**What you will do**
Start to finish, print the entries exactly, and carry none of the pictures over.

(Items from a dataset)

<<<<

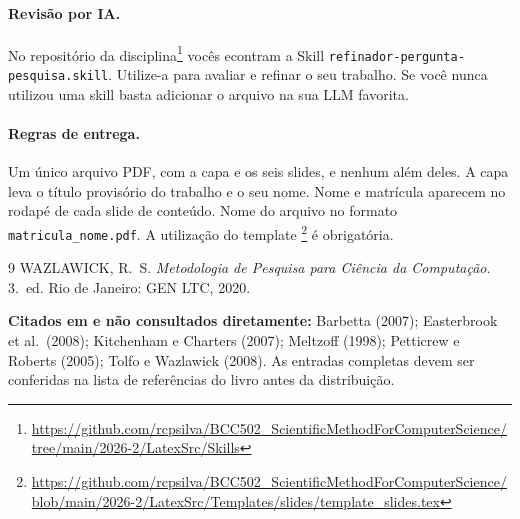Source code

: \documentclass[10pt,a4paper]{extarticle}
\theoremstyle{definition}
\begin{document}
\paragraph{Revisão por IA.} No repositório da disciplina\footnote{\url{https://github.com/rcpsilva/BCC502_ScientificMethodForComputerScience/tree/main/2026-2/LatexSrc/Skills}} vocês econtram a Skill \texttt{refinador-pergunta-pesquisa.skill}. Utilize-a para avaliar e refinar o seu trabalho. Se você nunca utilizou uma skill basta adicionar o arquivo na sua LLM favorita.

\paragraph{Regras de entrega.} Um único arquivo PDF, com a capa e os seis slides, e nenhum além deles. A capa leva o título provisório do trabalho e o seu nome. Nome e matrícula aparecem no rodapé de cada slide de conteúdo. Nome do arquivo no formato \texttt{matricula\_nome.pdf}. A utilização do template \footnote{\url{https://github.com/rcpsilva/BCC502_ScientificMethodForComputerScience/blob/main/2026-2/LatexSrc/Templates/slides/template_slides.tex}} é obrigatória. 

\begin{thebibliography}{9}
 WAZLAWICK, R.\ S. \emph{Metodologia de Pesquisa para Ciência da Computação}. 3.\ ed. Rio de Janeiro: GEN LTC, 2020.
\end{thebibliography}

\textbf{Citados em \cite{wazlawick2020} e não consultados diretamente:} Barbetta (2007); Easterbrook et al.\ (2008); Kitchenham e Charters (2007); Meltzoff (1998); Petticrew e Roberts (2005); Tolfo e Wazlawick (2008). As entradas completas devem ser conferidas na lista de referências do livro antes da distribuição.
\end{document}

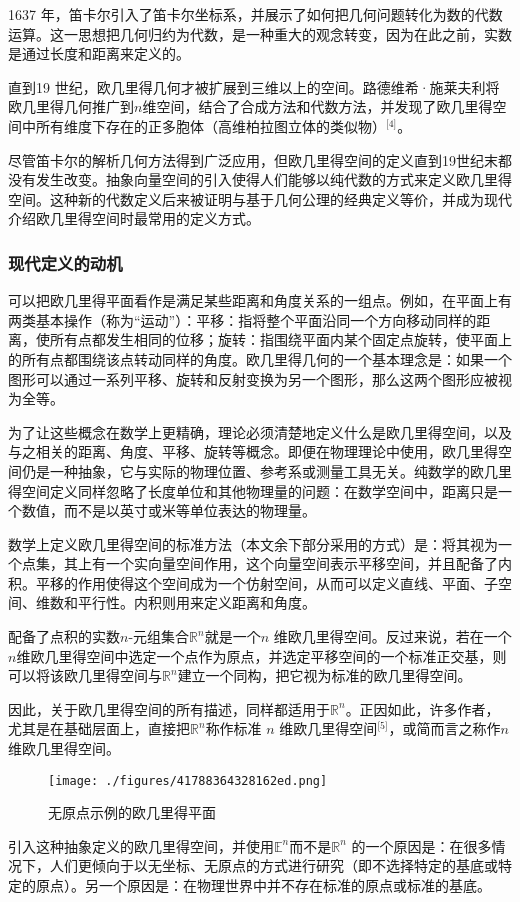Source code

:1637 年，笛卡尔引入了笛卡尔坐标系，并展示了如何把几何问题转化为数的代数运算。这一思想把几何归约为代数，是一种重大的观念转变，因为在此之前，实数是通过长度和距离来定义的。

直到19 世纪，欧几里得几何才被扩展到三维以上的空间。路德维希·施莱夫利将欧几里得几何推广到$n$维空间，结合了合成方法和代数方法，并发现了欧几里得空间中所有维度下存在的正多胞体（高维柏拉图立体的类似物）\(^\text{[4]}\)。

尽管笛卡尔的解析几何方法得到广泛应用，但欧几里得空间的定义直到19世纪末都没有发生改变。抽象向量空间的引入使得人们能够以纯代数的方式来定义欧几里得空间。这种新的代数定义后来被证明与基于几何公理的经典定义等价，并成为现代介绍欧几里得空间时最常用的定义方式。
\subsubsection{现代定义的动机}
可以把欧几里得平面看作是满足某些距离和角度关系的一组点。例如，在平面上有两类基本操作（称为“运动”）：平移：指将整个平面沿同一个方向移动同样的距离，使所有点都发生相同的位移；旋转：指围绕平面内某个固定点旋转，使平面上的所有点都围绕该点转动同样的角度。欧几里得几何的一个基本理念是：如果一个图形可以通过一系列平移、旋转和反射变换为另一个图形，那么这两个图形应被视为全等。

为了让这些概念在数学上更精确，理论必须清楚地定义什么是欧几里得空间，以及与之相关的距离、角度、平移、旋转等概念。即便在物理理论中使用，欧几里得空间仍是一种抽象，它与实际的物理位置、参考系或测量工具无关。纯数学的欧几里得空间定义同样忽略了长度单位和其他物理量的问题：在数学空间中，距离只是一个数值，而不是以英寸或米等单位表达的物理量。

数学上定义欧几里得空间的标准方法（本文余下部分采用的方式）是：将其视为一个点集，其上有一个实向量空间作用，这个向量空间表示平移空间，并且配备了内积。平移的作用使得这个空间成为一个仿射空间，从而可以定义直线、平面、子空间、维数和平行性。内积则用来定义距离和角度。

配备了点积的实数$n$-元组集合$\mathbb{R}^n$就是一个$n$ 维欧几里得空间。反过来说，若在一个$n$维欧几里得空间中选定一个点作为原点，并选定平移空间的一个标准正交基，则可以将该欧几里得空间与$\mathbb{R}^n$建立一个同构，把它视为标准的欧几里得空间。

因此，关于欧几里得空间的所有描述，同样都适用于$\mathbb{R}^n$。正因如此，许多作者，尤其是在基础层面上，直接把$\mathbb{R}^n$称作标准 $n$ 维欧几里得空间\(^\text{[5]}\)，或简而言之称作$n$ 维欧几里得空间。
\begin{figure}[ht]
\centering
\texttt{[image: ./figures/41788364328162ed.png]}
\caption{无原点示例的欧几里得平面} \label{fig_OJLDkj_2}
\end{figure}
引入这种抽象定义的欧几里得空间，并使用$\mathbb{E}^n$而不是$\mathbb{R}^n$ 的一个原因是：在很多情况下，人们更倾向于以无坐标、无原点的方式进行研究（即不选择特定的基底或特定的原点）。另一个原因是：在物理世界中并不存在标准的原点或标准的基底。
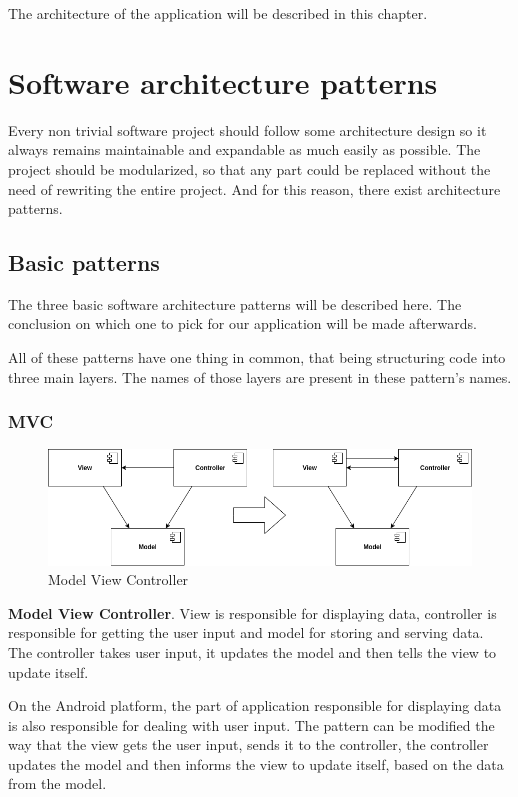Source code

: The architecture of the application will be described in this chapter.

\section{Software architecture patterns}
Every non trivial software project should follow some architecture design so it always remains maintainable and expandable as much easily as possible.
The project should be modularized, so that any part could be replaced without the need of rewriting the entire project.
And for this reason, there exist architecture patterns.

\subsection{Basic patterns}
The three basic software architecture patterns will be described here.
The conclusion on which one to pick for our application will be made afterwards.

All of these patterns have one thing in common, that being structuring code into three main layers.
The names of those layers are present in these pattern's names.

\subsubsection{MVC}

\begin{figure}\centering
	\includegraphics[width=1\textwidth]{pics/patterns/bc-mvc2.png}
	\caption[MVC]{Model View Controller}\label{fig:mvc}
\end{figure}

\textbf{Model View Controller}.
View is responsible for displaying data, controller is responsible for getting the user input and model for storing and serving data.
The controller takes user input, it updates the model and then tells the view to update itself. \cite{droidcon}

On the Android platform, the part of application responsible for displaying data is also responsible for dealing with user input.
The pattern can be modified the way that the view gets the user input, sends it to the controller, the controller updates the model and then informs the view to update itself, based on the data from the model. \cite{droidcon}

>>>>

**Exercise solution**
Source code

: \documentclass[10pt,a4paper]{extarticle}
\theoremstyle{definition}
\begin{document}
\paragraph{Revisão por IA.} No repositório da disciplina\footnote{\url{https://github.com/rcpsilva/BCC502_ScientificMethodForComputerScience/tree/main/2026-2/LatexSrc/Skills}} vocês econtram a Skill \texttt{refinador-pergunta-pesquisa.skill}. Utilize-a para avaliar e refinar o seu trabalho. Se você nunca utilizou uma skill basta adicionar o arquivo na sua LLM favorita.

\paragraph{Regras de entrega.} Um único arquivo PDF, com a capa e os seis slides, e nenhum além deles. A capa leva o título provisório do trabalho e o seu nome. Nome e matrícula aparecem no rodapé de cada slide de conteúdo. Nome do arquivo no formato \texttt{matricula\_nome.pdf}. A utilização do template \footnote{\url{https://github.com/rcpsilva/BCC502_ScientificMethodForComputerScience/blob/main/2026-2/LatexSrc/Templates/slides/template_slides.tex}} é obrigatória. 

\begin{thebibliography}{9}
 WAZLAWICK, R.\ S. \emph{Metodologia de Pesquisa para Ciência da Computação}. 3.\ ed. Rio de Janeiro: GEN LTC, 2020.
\end{thebibliography}

\textbf{Citados em \cite{wazlawick2020} e não consultados diretamente:} Barbetta (2007); Easterbrook et al.\ (2008); Kitchenham e Charters (2007); Meltzoff (1998); Petticrew e Roberts (2005); Tolfo e Wazlawick (2008). As entradas completas devem ser conferidas na lista de referências do livro antes da distribuição.
\end{document}

Source code

:1637 年，笛卡尔引入了笛卡尔坐标系，并展示了如何把几何问题转化为数的代数运算。这一思想把几何归约为代数，是一种重大的观念转变，因为在此之前，实数是通过长度和距离来定义的。

直到19 世纪，欧几里得几何才被扩展到三维以上的空间。路德维希·施莱夫利将欧几里得几何推广到$n$维空间，结合了合成方法和代数方法，并发现了欧几里得空间中所有维度下存在的正多胞体（高维柏拉图立体的类似物）\(^\text{[4]}\)。

尽管笛卡尔的解析几何方法得到广泛应用，但欧几里得空间的定义直到19世纪末都没有发生改变。抽象向量空间的引入使得人们能够以纯代数的方式来定义欧几里得空间。这种新的代数定义后来被证明与基于几何公理的经典定义等价，并成为现代介绍欧几里得空间时最常用的定义方式。
\subsubsection{现代定义的动机}
可以把欧几里得平面看作是满足某些距离和角度关系的一组点。例如，在平面上有两类基本操作（称为“运动”）：平移：指将整个平面沿同一个方向移动同样的距离，使所有点都发生相同的位移；旋转：指围绕平面内某个固定点旋转，使平面上的所有点都围绕该点转动同样的角度。欧几里得几何的一个基本理念是：如果一个图形可以通过一系列平移、旋转和反射变换为另一个图形，那么这两个图形应被视为全等。

为了让这些概念在数学上更精确，理论必须清楚地定义什么是欧几里得空间，以及与之相关的距离、角度、平移、旋转等概念。即便在物理理论中使用，欧几里得空间仍是一种抽象，它与实际的物理位置、参考系或测量工具无关。纯数学的欧几里得空间定义同样忽略了长度单位和其他物理量的问题：在数学空间中，距离只是一个数值，而不是以英寸或米等单位表达的物理量。

数学上定义欧几里得空间的标准方法（本文余下部分采用的方式）是：将其视为一个点集，其上有一个实向量空间作用，这个向量空间表示平移空间，并且配备了内积。平移的作用使得这个空间成为一个仿射空间，从而可以定义直线、平面、子空间、维数和平行性。内积则用来定义距离和角度。

配备了点积的实数$n$-元组集合$\mathbb{R}^n$就是一个$n$ 维欧几里得空间。反过来说，若在一个$n$维欧几里得空间中选定一个点作为原点，并选定平移空间的一个标准正交基，则可以将该欧几里得空间与$\mathbb{R}^n$建立一个同构，把它视为标准的欧几里得空间。

因此，关于欧几里得空间的所有描述，同样都适用于$\mathbb{R}^n$。正因如此，许多作者，尤其是在基础层面上，直接把$\mathbb{R}^n$称作标准 $n$ 维欧几里得空间\(^\text{[5]}\)，或简而言之称作$n$ 维欧几里得空间。
\begin{figure}[ht]
\centering
\texttt{[image: ./figures/41788364328162ed.png]}
\caption{无原点示例的欧几里得平面} \label{fig_OJLDkj_2}
\end{figure}
引入这种抽象定义的欧几里得空间，并使用$\mathbb{E}^n$而不是$\mathbb{R}^n$ 的一个原因是：在很多情况下，人们更倾向于以无坐标、无原点的方式进行研究（即不选择特定的基底或特定的原点）。另一个原因是：在物理世界中并不存在标准的原点或标准的基底。
Source code

: The architecture of the application will be described in this chapter.

\section{Software architecture patterns}
Every non trivial software project should follow some architecture design so it always remains maintainable and expandable as much easily as possible.
The project should be modularized, so that any part could be replaced without the need of rewriting the entire project.
And for this reason, there exist architecture patterns.

\subsection{Basic patterns}
The three basic software architecture patterns will be described here.
The conclusion on which one to pick for our application will be made afterwards.

All of these patterns have one thing in common, that being structuring code into three main layers.
The names of those layers are present in these pattern's names.

\subsubsection{MVC}

\begin{figure}\centering
	\includegraphics[width=1\textwidth]{pics/patterns/bc-mvc2.png}
	\caption[MVC]{Model View Controller}\label{fig:mvc}
\end{figure}

\textbf{Model View Controller}.
View is responsible for displaying data, controller is responsible for getting the user input and model for storing and serving data.
The controller takes user input, it updates the model and then tells the view to update itself. \cite{droidcon}

On the Android platform, the part of application responsible for displaying data is also responsible for dealing with user input.
The pattern can be modified the way that the view gets the user input, sends it to the controller, the controller updates the model and then informs the view to update itself, based on the data from the model. \cite{droidcon}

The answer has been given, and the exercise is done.